Data items:
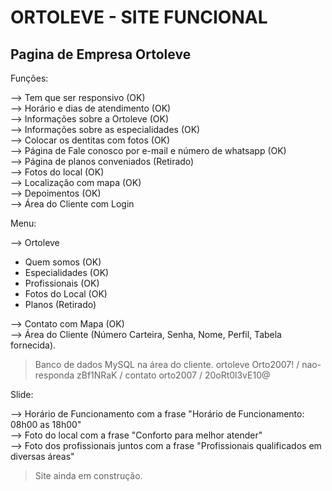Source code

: # ORTOLEVE - SITE FUNCIONAL

## Pagina de Empresa Ortoleve  

Funções:  

--> Tem que ser responsivo  (OK)  
--> Horário e dias de atendimento (OK)   
--> Informações sobre a Ortoleve  (OK)  
--> Informações sobre as especialidades (OK)   
--> Colocar os dentitas com fotos  (OK)  
--> Página de Fale conosco por e-mail e número de whatsapp  (OK)    
--> Página de planos conveniados  (Retirado)  
--> Fotos do local  (OK)  
--> Localização com mapa   (OK)  
--> Depoimentos  (OK)  
--> Área do Cliente com Login  

Menu:  

--> Ortoleve  
- Quem somos  (OK)  
- Especialidades  (OK)  
- Profissionais  (OK)  
- Fotos do Local  (OK)  
- Planos  (Retirado)  

--> Contato com Mapa  (OK)  
--> Área do Cliente (Número Carteira, Senha, Nome, Perfil, Tabela fornecida).  

> Banco de dados MySQL na área do cliente. ortoleve Orto2007! / nao-responda zBf1NRaK / contato orto2007 / 20oRt0l3vE10@

Slide:  

--> Horário de Funcionamento com a frase "Horário de Funcionamento: 08h00 as 18h00"  
--> Foto do local com a frase "Conforto para melhor atender"  
--> Foto dos profissionais juntos com a frase "Profissionais qualificados em diversas áreas"  

> Site ainda em construção.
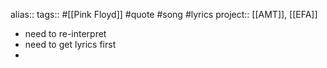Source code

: alias::
tags:: #[[Pink Floyd]] #quote #song #lyrics 
project:: [[AMT]], [[EFA]]

- need to re-interpret
- need to get lyrics first
-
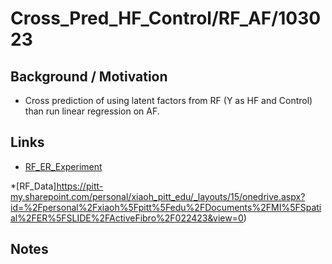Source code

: # Cross_Pred_HF_Control/RF_AF/103023

## Background / Motivation
* Cross prediction of using latent factors from RF (Y as HF and Control) than run linear regression on AF.

## Links
* [RF_ER_Experiment](https://pitt-my.sharepoint.com/personal/xiaoh_pitt_edu/_layouts/15/onedrive.aspx?id=%2Fpersonal%2Fxiaoh%5Fpitt%5Fedu%2FDocuments%2FMI%5FSpatial%2FER%5FSLIDE%2FRestingFibro%2F022423&view=0)

*[RF_Data]https://pitt-my.sharepoint.com/personal/xiaoh_pitt_edu/_layouts/15/onedrive.aspx?id=%2Fpersonal%2Fxiaoh%5Fpitt%5Fedu%2FDocuments%2FMI%5FSpatial%2FER%5FSLIDE%2FActiveFibro%2F022423&view=0)

## Notes
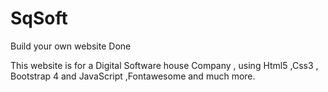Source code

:# SqSoft
Build your own website Done

This website is for a Digital Software house Company , 
using Html5 ,Css3 , Bootstrap 4 and JavaScript ,Fontawesome and much more.
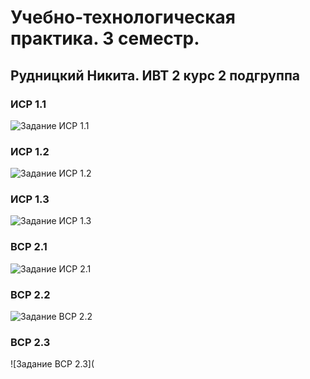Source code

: # Учебно-технологическая практика. 3 семестр.

## Рудницкий Никита. ИВТ 2 курс 2 подгруппа

### ИСР 1.1

![Задание ИСР 1.1]()

### ИСР 1.2

![Задание ИСР 1.2]()

### ИСР 1.3

![Задание ИСР 1.3](*)

### ВСР 2.1

![Задание ИСР 2.1]()

### ВСР 2.2

![Задание ВСР 2.2]()

### ВСР 2.3

![Задание ВСР 2.3](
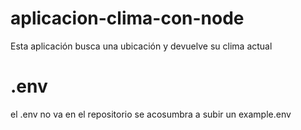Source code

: # aplicacion-clima-con-node
Esta aplicación  busca una ubicación y devuelve su clima actual

# .env
el .env no va en el repositorio se acosumbra a subir un example.env

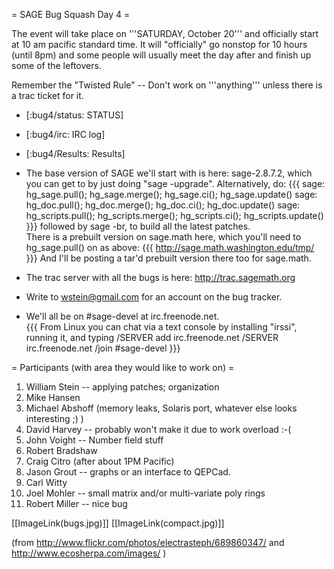 = SAGE Bug Squash Day 4 =

The event will take place on '''SATURDAY, October 20''' and officially start at 10 am pacific standard time. It will "officially" go nonstop for 10 hours (until 8pm) and some people will usually meet the day after and finish up some of the leftovers.

Remember the "Twisted Rule" -- Don't work on '''anything''' unless there is a trac ticket for it.


 * [:bug4/status: STATUS]

 * [:bug4/irc: IRC log]

 * [:bug4/Results: Results]

 * The base version of SAGE we'll start with is here: sage-2.8.7.2, which you can get to by just doing "sage -upgrade".
Alternatively, do:
{{{
sage: hg_sage.pull(); hg_sage.merge(); hg_sage.ci(); hg_sage.update()
sage: hg_doc.pull(); hg_doc.merge(); hg_doc.ci(); hg_doc.update()
sage: hg_scripts.pull(); hg_scripts.merge(); hg_scripts.ci(); hg_scripts.update()
}}}
  followed by sage -br, to build all the latest patches.  
There is a prebuilt version on sage.math here, which you'll need to hg_sage.pull() on as above:
{{{
http://sage.math.washington.edu/tmp/
}}}
And I'll be posting a tar'd prebuilt version there too for sage.math. 


 * The trac server with all the bugs is here:
      http://trac.sagemath.org
   
 * Write to wstein@gmail.com for an account on the bug tracker. 

 * We'll all be on #sage-devel at irc.freenode.net.  
{{{
From Linux you can chat via a text console by installing "irssi", running it, and typing 
  /SERVER add irc.freenode.net 
  /SERVER irc.freenode.net
  /join #sage-devel
}}}


= Participants (with area they would like to work on) =

 1. William Stein -- applying patches; organization
 2. Mike Hansen
 3. Michael Abshoff (memory leaks, Solaris port, whatever else looks interesting ;) )
 4. David Harvey -- probably won't make it due to work overload :-(
 5. John Voight -- Number field stuff
 6. Robert Bradshaw
 7. Craig Citro (after about 1PM Pacific)
 8. Jason Grout -- graphs or an interface to QEPCad.
 9. Carl Witty
 10. Joel Mohler -- small matrix and/or multi-variate poly rings
 11. Robert Miller -- nice bug

[[ImageLink(bugs.jpg)]] [[ImageLink(compact.jpg)]]

(from http://www.flickr.com/photos/electrasteph/689860347/ and http://www.ecosherpa.com/images/ )
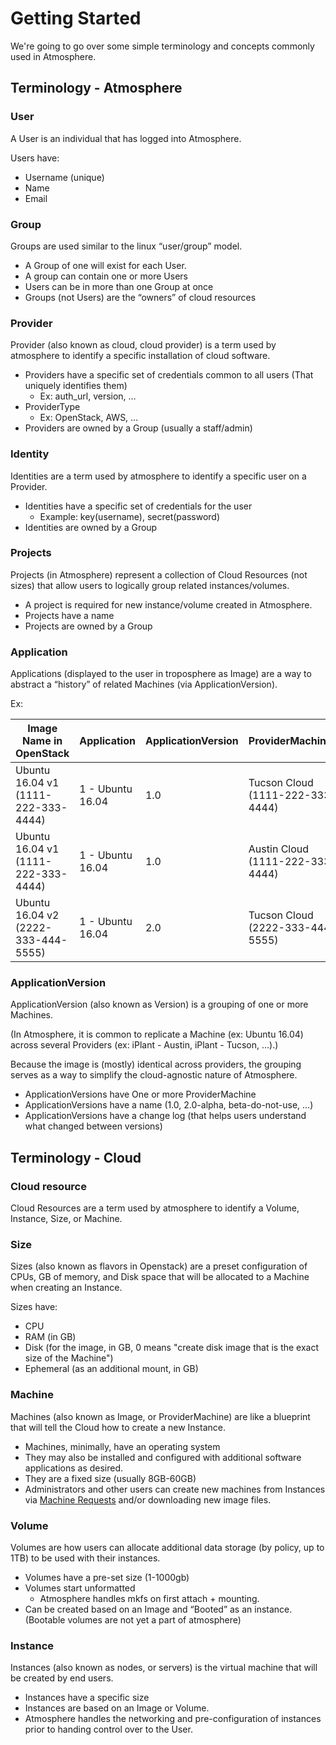 # Getting Started

We're going to go over some simple terminology and concepts commonly used in Atmosphere.

## Terminology - Atmosphere

### User

A User is an individual that has logged into Atmosphere.

Users have:

* Username (unique)
* Name
* Email

### Group

Groups are used similar to the linux “user/group” model.

* A Group of one will exist for each User.
* A group can contain one or more Users
* Users can be in more than one Group at once
* Groups (not Users) are the “owners” of cloud resources

### Provider

Provider (also known as cloud, cloud provider) is a term used by atmosphere to identify a specific installation of cloud software.

* Providers have a specific set of credentials common to all users (That uniquely identifies them)
    * Ex: auth_url, version, …
* ProviderType
    * Ex: OpenStack, AWS, …
* Providers are owned by a Group (usually a staff/admin)

### Identity

Identities are a term used by atmosphere to identify a specific user on a Provider.

* Identities have a specific set of credentials for the user
    * Example: key(username), secret(password)
* Identities are owned by a Group

### Projects

Projects (in Atmosphere) represent a collection of Cloud Resources (not sizes) that allow users to logically group related instances/volumes.

* A project is required for new instance/volume created in Atmosphere.
* Projects have a name
* Projects are owned by a Group

### Application
Applications (displayed to the user in troposphere as Image) are a way to abstract a “history” of related Machines (via ApplicationVersion).

Ex:

 | Image Name in OpenStack | Application | ApplicationVersion | ProviderMachines |
 | --- | --- | --- | --- |
 | Ubuntu 16.04 v1 (1111-222-333-4444) | 1 - Ubuntu 16.04 | 1.0 | Tucson Cloud (1111-222-333-4444)|
 | Ubuntu 16.04 v1 (1111-222-333-4444) | 1 - Ubuntu 16.04 | 1.0 | Austin Cloud (1111-222-333-4444)|
 | Ubuntu 16.04 v2 (2222-333-444-5555) | 1 - Ubuntu 16.04 | 2.0 | Tucson Cloud (2222-333-444-5555)|

### ApplicationVersion

ApplicationVersion (also known as Version) is a grouping of one or more Machines.

(In Atmosphere, it is common to replicate a Machine (ex: Ubuntu 16.04) across several Providers (ex: iPlant - Austin, iPlant - Tucson, …).)

Because the image is (mostly) identical across providers, the grouping serves as a way to simplify the cloud-agnostic nature of Atmosphere.

* ApplicationVersions have One or more ProviderMachine
* ApplicationVersions have a name (1.0, 2.0-alpha, beta-do-not-use, …)
* ApplicationVersions have a change log (that helps users understand what changed between versions)

## Terminology - Cloud

### Cloud resource
Cloud Resources are a term used by atmosphere to identify a Volume, Instance, Size, or Machine.

### Size
Sizes (also known as flavors in Openstack) are a preset configuration of CPUs, GB of memory, and Disk space that will be allocated to a Machine when creating an Instance.

Sizes have:

* CPU
* RAM (in GB)
* Disk (for the image, in GB, 0 means "create disk image that is the exact size of the Machine")
* Ephemeral (as an additional mount, in GB)

### Machine
Machines (also known as Image, or ProviderMachine) are like a blueprint that will tell the Cloud how to create a new Instance.

* Machines, minimally, have an operating system
* They may also be installed and configured with additional software applications as desired.
* They are a fixed size (usually 8GB-60GB)
* Administrators and other users can create new machines from Instances via [Machine Requests](#concepts-machine_requests) and/or downloading new image files.

### Volume
Volumes are how users can allocate additional data storage (by policy, up to 1TB) to be used with their instances.

* Volumes have a pre-set size (1-1000gb)
* Volumes start unformatted
    * Atmosphere handles mkfs on first attach + mounting.
* Can be created based on an Image and “Booted” as an instance. (Bootable volumes are not yet a part of atmosphere)

### Instance
Instances (also known as nodes, or servers) is the virtual machine that will be created by end users.

* Instances have a specific size
* Instances are based on an Image or Volume.
* Atmosphere handles the networking and pre-configuration of instances prior to handing control over to the User.
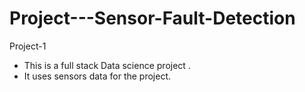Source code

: # Project---Sensor-Fault-Detection
Project-1 

* This is a full stack Data science project .
* It uses sensors data for the project.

PROBLEM TO WORK ON: Stop after the line containing "--> Foto do local": copy the records exactly from the first line up to there, leaving pictures out.

ANSWER BOX:
Source code

: # ORTOLEVE - SITE FUNCIONAL

## Pagina de Empresa Ortoleve  

Funções:  

--> Tem que ser responsivo  (OK)  
--> Horário e dias de atendimento (OK)   
--> Informações sobre a Ortoleve  (OK)  
--> Informações sobre as especialidades (OK)   
--> Colocar os dentitas com fotos  (OK)  
--> Página de Fale conosco por e-mail e número de whatsapp  (OK)    
--> Página de planos conveniados  (Retirado)  
--> Fotos do local  (OK)  
--> Localização com mapa   (OK)  
--> Depoimentos  (OK)  
--> Área do Cliente com Login  

Menu:  

--> Ortoleve  
- Quem somos  (OK)  
- Especialidades  (OK)  
- Profissionais  (OK)  
- Fotos do Local  (OK)  
- Planos  (Retirado)  

--> Contato com Mapa  (OK)  
--> Área do Cliente (Número Carteira, Senha, Nome, Perfil, Tabela fornecida).  

> Banco de dados MySQL na área do cliente. ortoleve Orto2007! / nao-responda zBf1NRaK / contato orto2007 / 20oRt0l3vE10@

Slide:  

--> Horário de Funcionamento com a frase "Horário de Funcionamento: 08h00 as 18h00"  
--> Foto do local com a frase "Conforto para melhor atender"  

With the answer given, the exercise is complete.